» **TASK ITEM**:
Pull every "begin" line out of the data below.

Extracted data entries:
· · · ·

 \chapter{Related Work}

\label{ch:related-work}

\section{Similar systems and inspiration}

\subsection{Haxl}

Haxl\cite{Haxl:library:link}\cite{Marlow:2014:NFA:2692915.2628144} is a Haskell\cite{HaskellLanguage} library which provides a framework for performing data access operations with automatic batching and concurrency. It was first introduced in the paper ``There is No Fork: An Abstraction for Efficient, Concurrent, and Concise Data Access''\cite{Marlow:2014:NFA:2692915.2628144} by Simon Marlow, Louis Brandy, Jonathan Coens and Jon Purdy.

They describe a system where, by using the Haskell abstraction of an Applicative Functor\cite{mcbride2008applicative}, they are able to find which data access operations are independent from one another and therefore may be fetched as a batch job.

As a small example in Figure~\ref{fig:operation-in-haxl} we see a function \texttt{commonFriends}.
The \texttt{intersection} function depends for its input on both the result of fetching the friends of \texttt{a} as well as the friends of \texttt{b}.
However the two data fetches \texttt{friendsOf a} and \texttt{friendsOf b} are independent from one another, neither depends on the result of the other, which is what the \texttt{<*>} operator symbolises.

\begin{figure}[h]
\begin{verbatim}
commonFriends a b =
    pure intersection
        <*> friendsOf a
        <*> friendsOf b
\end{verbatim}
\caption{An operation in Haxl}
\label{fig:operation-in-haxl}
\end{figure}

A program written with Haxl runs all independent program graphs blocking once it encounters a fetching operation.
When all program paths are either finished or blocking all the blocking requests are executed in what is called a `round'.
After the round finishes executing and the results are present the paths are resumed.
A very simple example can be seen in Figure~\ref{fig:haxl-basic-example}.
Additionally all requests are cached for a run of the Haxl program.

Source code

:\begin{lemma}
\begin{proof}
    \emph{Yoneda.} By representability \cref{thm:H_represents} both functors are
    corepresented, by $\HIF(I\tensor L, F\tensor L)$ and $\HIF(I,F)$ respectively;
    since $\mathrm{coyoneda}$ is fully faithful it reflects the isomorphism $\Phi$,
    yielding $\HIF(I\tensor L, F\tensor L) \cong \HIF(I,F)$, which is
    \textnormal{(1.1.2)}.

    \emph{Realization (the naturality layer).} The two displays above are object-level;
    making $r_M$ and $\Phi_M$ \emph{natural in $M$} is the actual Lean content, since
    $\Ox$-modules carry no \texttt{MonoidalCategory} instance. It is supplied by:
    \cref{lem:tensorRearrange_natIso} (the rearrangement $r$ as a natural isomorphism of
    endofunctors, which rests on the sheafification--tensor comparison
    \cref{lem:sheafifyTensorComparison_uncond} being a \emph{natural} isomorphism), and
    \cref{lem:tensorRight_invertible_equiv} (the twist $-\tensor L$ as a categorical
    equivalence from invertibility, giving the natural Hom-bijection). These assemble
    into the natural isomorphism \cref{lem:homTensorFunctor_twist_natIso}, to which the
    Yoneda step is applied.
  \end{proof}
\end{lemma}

· · · ·

» **EXERCISE ANSWER**:
\begin{figure}[h]
\begin{verbatim}
:\begin{lemma}
\begin{proof}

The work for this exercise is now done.